7.3. Code Review#

This section covers some tools to automatically review and improve your code such as sorting imports, checking for missing docstrings, etc.

7.3.1. isort: Automatically Sort your Python Imports in 1 Line of Code#

As your codebase expands, you may find yourself importing numerous libraries, which can become overwhelming to navigate. To avoid arranging your imports manually, use isort.

isort is a Python library that automatically sorts imports alphabetically, grouping them by section and type.

Consider the following example where your imports are unsorted:

from sklearn.metrics import confusion_matrix, fl_score, classification_report, roc_curve
from sklearn.model_selection import train_test_split
from sklearn.model_selection import GridSearchCV, StratifiedKFold
from sklearn import svm
from sklearn.naive_bayes import GaussianNB, MultinomialNB
from sklearn.neighbors import KNeighborsClassifier
from sklearn.tree import DecisionTreeClassifier
from sklearn.model_selection import TimeSeriesSplit

By running isort name_of_your_file.py, isort can sort your imports automatically into the following:

from sklearn import svm
from sklearn.metrics import (classification_report, confusion_matrix, fl_score,
                             roc_curve)
from sklearn.model_selection import (GridSearchCV, StratifiedKFold,
                                     TimeSeriesSplit, train_test_split)
from sklearn.naive_bayes import GaussianNB, MultinomialNB
from sklearn.neighbors import KNeighborsClassifier
from sklearn.tree import DecisionTreeClassifier

You can use isort with pre-commit by adding the following to your .pre-commit-config.yaml file:

-   repo: https://github.com/timothycrosley/isort
    rev: 5.12.0
    hooks:
    -   id: isort

Link to isort.

7.3.2. interrogate: Check your Python Code for Missing Docstrings#

Hide code cell content
!pip install interrogate  

Sometimes, you might forget to include docstrings for classes and functions. Instead of manually searching through all your functions and classes for missing docstrings, use interrogate.

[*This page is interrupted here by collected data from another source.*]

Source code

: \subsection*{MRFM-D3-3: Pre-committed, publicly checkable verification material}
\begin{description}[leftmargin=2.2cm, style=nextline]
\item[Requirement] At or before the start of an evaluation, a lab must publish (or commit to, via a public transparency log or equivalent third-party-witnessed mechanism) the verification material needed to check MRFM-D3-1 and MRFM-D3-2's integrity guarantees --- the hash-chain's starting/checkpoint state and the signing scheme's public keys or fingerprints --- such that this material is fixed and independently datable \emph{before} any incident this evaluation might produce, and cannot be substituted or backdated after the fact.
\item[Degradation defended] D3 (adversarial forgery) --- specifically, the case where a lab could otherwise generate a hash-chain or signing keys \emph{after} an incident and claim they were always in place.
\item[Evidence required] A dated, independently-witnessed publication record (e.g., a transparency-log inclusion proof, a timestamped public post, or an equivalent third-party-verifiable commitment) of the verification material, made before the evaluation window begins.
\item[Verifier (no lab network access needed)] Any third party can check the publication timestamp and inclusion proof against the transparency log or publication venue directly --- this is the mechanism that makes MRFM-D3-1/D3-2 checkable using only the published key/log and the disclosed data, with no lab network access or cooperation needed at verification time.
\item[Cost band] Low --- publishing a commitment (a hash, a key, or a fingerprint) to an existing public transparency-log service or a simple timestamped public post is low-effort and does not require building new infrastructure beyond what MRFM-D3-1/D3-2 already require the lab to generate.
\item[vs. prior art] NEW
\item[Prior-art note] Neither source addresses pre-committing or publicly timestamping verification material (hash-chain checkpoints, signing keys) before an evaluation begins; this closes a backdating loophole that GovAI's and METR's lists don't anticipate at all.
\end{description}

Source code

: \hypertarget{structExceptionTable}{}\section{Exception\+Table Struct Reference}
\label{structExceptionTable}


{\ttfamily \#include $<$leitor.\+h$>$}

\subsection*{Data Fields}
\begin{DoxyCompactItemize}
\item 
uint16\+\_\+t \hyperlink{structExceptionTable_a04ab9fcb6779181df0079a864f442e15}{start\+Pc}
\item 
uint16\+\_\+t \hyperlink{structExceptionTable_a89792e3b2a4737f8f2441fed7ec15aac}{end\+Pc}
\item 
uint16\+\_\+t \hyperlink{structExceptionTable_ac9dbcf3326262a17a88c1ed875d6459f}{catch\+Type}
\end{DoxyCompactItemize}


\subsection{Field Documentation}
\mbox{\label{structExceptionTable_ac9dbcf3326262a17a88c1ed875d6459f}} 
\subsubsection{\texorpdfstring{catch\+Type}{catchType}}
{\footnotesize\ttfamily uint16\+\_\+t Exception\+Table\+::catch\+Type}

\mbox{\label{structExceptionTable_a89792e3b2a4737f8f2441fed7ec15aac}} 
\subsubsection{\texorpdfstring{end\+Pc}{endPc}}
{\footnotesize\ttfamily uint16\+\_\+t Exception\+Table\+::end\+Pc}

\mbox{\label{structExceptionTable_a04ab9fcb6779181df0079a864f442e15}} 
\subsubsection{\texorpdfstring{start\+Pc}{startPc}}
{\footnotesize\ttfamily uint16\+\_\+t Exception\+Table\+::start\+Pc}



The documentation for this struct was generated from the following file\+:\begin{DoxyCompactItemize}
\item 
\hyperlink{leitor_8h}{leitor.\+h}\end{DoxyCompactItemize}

Consider the following example where there are missing docstrings:

%%writefile interrogate_example.py
class Math:
    def __init__(self, num) -> None:
        self.num = num

    def plus_two(self):
        """Add 2"""
        return self.num + 2

    def multiply_three(self):
        return self.num * 3
Writing interrogate_example.py

You can use interrogate to identify missing docstrings:

interrogate interrogate_example.py

Output:

Hide code cell source
!interrogate interrogate_example.py
RESULT: FAILED (minimum: 80.0%, actual: 20.0%)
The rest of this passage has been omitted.